_WORK REQUIRED_
Needed from the data below: all lines that contain the word "aRet".

_INFORMATION GIVEN_
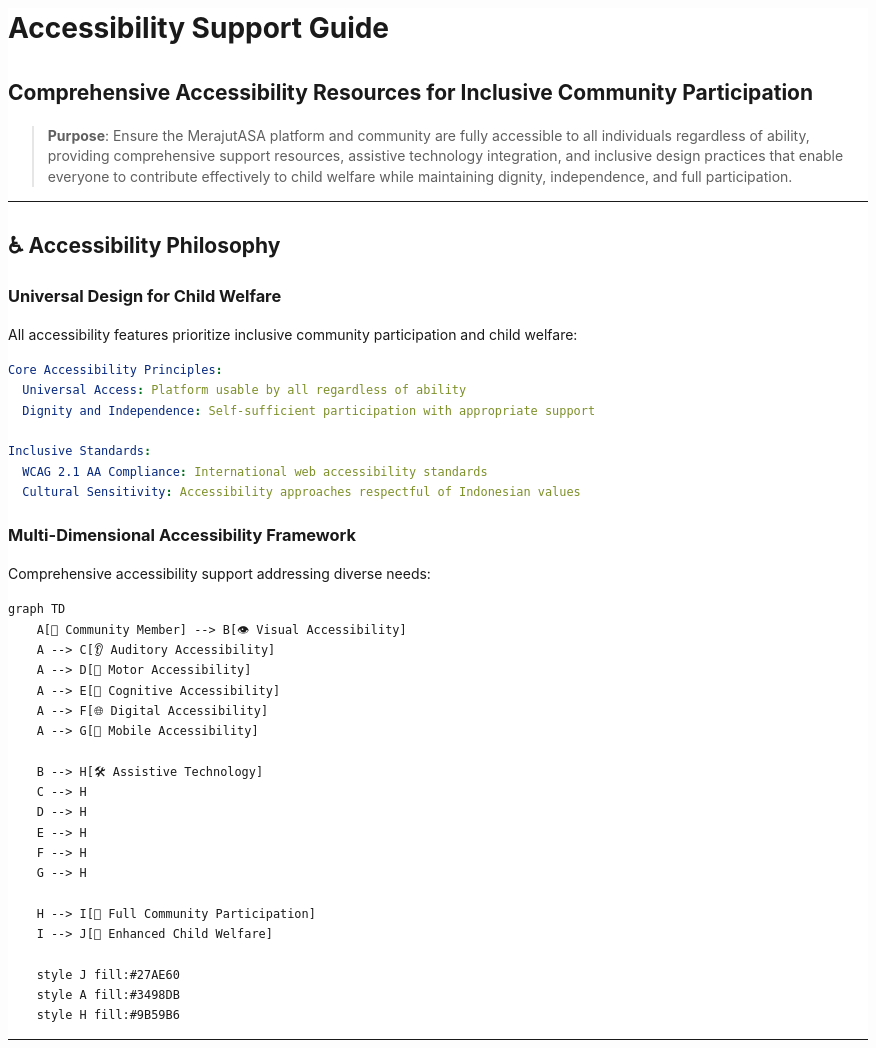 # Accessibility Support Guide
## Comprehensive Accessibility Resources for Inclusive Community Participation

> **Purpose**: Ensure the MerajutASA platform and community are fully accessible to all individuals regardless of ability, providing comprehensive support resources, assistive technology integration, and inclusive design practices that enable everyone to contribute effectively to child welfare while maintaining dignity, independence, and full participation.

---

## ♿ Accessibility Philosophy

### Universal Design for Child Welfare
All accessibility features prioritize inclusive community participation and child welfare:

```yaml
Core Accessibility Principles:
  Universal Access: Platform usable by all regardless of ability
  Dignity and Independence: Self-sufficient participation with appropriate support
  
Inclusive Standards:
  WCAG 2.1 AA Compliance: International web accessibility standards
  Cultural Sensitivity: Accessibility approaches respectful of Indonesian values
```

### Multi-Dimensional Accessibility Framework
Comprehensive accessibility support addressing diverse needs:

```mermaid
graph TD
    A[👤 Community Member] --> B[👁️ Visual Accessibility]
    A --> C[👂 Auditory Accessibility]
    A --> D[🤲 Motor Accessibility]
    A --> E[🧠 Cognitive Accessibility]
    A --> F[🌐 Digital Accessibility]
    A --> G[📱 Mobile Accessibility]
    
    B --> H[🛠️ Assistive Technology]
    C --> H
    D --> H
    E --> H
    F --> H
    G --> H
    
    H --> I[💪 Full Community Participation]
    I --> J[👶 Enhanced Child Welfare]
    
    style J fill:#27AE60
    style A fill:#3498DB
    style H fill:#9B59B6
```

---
==
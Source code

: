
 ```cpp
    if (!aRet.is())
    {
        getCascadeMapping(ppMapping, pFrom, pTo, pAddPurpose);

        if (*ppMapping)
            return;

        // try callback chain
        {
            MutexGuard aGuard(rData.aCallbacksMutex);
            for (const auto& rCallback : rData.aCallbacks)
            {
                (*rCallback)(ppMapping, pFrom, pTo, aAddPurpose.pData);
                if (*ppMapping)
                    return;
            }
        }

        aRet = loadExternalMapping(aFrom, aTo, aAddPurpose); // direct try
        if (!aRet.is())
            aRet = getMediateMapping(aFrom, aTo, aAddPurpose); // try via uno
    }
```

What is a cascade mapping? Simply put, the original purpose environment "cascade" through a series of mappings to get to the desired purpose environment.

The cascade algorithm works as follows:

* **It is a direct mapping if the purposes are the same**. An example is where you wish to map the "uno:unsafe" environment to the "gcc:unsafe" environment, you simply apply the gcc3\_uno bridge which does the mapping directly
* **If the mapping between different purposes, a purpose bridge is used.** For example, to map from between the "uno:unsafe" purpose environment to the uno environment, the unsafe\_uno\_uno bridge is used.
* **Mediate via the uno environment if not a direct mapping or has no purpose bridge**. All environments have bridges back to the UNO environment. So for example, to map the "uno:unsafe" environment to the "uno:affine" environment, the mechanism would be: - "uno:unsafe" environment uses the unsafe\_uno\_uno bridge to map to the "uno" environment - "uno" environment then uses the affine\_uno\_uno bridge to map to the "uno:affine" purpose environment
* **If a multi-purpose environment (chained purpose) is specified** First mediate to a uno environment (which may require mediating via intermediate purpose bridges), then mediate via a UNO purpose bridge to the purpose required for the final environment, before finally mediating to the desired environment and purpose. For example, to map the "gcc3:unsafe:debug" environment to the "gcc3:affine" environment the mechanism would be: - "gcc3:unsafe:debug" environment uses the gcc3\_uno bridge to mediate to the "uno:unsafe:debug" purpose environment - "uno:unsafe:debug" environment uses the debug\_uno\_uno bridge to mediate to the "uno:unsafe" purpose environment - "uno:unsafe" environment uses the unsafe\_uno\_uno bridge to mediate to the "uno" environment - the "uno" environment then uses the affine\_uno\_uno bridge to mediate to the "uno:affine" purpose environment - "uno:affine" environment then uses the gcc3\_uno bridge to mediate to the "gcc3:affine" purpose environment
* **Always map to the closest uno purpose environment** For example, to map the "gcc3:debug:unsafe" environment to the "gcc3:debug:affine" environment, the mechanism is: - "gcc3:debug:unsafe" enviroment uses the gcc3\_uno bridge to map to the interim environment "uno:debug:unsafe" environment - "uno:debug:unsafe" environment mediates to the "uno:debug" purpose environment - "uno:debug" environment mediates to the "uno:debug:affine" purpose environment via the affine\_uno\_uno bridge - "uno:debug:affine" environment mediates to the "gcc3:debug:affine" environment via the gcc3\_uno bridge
...
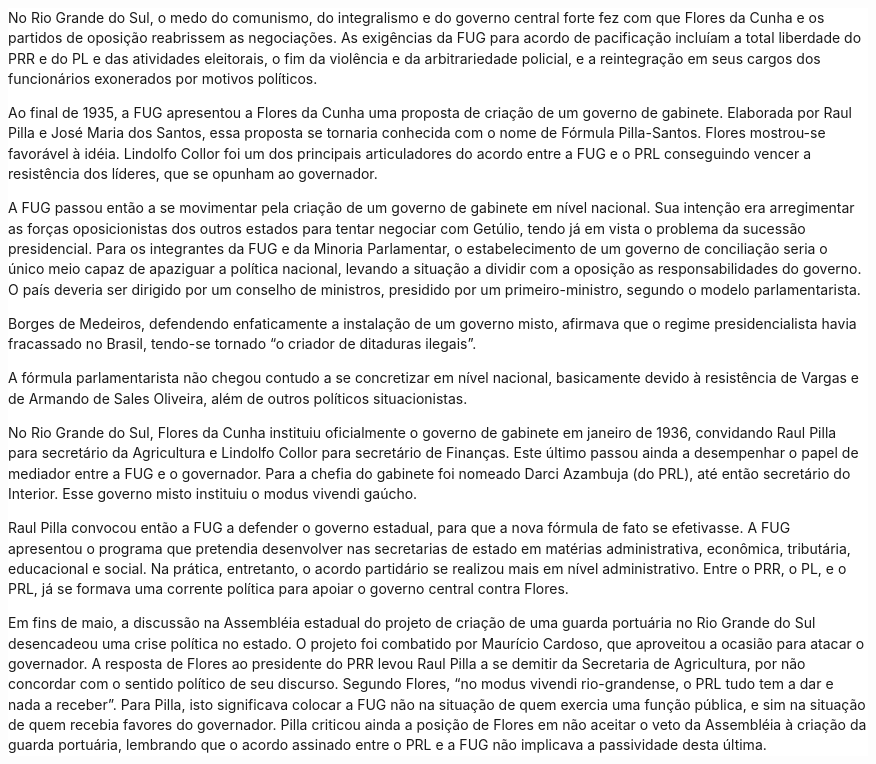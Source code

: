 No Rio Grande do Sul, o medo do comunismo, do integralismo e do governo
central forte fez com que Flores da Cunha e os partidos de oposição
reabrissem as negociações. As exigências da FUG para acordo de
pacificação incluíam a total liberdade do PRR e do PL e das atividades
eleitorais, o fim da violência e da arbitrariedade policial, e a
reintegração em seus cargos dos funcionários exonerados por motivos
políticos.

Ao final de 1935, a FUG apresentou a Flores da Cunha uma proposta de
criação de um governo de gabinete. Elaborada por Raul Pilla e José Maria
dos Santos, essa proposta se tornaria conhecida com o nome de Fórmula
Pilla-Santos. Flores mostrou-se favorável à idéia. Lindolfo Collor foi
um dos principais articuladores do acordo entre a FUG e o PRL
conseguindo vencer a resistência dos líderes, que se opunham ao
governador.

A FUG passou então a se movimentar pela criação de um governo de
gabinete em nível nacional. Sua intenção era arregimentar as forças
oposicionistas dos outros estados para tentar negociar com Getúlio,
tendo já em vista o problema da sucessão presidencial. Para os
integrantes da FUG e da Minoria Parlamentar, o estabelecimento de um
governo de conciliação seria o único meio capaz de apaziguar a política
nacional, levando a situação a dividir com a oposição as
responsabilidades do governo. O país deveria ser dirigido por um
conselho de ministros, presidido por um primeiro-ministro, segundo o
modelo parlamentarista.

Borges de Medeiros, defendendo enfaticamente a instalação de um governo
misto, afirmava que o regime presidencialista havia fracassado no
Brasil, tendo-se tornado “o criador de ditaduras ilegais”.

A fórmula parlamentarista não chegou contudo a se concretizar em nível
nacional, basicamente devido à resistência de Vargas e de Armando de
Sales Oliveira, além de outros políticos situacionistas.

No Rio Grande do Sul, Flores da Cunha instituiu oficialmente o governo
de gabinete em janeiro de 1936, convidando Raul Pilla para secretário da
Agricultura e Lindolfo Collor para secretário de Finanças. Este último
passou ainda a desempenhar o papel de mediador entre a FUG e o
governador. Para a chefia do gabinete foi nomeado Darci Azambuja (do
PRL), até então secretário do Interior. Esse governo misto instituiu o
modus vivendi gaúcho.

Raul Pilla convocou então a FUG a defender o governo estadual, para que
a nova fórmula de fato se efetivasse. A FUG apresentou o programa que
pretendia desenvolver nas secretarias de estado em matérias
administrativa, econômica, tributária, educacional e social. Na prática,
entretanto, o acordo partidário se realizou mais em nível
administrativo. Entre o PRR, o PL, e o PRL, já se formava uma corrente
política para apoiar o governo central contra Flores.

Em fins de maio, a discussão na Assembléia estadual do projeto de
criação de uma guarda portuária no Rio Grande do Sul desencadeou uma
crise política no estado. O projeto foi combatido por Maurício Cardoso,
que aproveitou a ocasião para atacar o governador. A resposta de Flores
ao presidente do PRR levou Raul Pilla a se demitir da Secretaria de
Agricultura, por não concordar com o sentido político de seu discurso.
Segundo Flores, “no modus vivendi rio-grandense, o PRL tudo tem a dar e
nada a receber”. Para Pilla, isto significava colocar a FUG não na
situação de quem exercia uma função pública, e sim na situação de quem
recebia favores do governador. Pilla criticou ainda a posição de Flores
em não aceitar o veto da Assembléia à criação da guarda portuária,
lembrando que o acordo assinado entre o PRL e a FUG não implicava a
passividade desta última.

_ANSWER TO THIS TASK_
    if (!aRet.is())
        aRet = loadExternalMapping(aFrom, aTo, aAddPurpose); // direct try
        if (!aRet.is())
            aRet = getMediateMapping(aFrom, aTo, aAddPurpose); // try via uno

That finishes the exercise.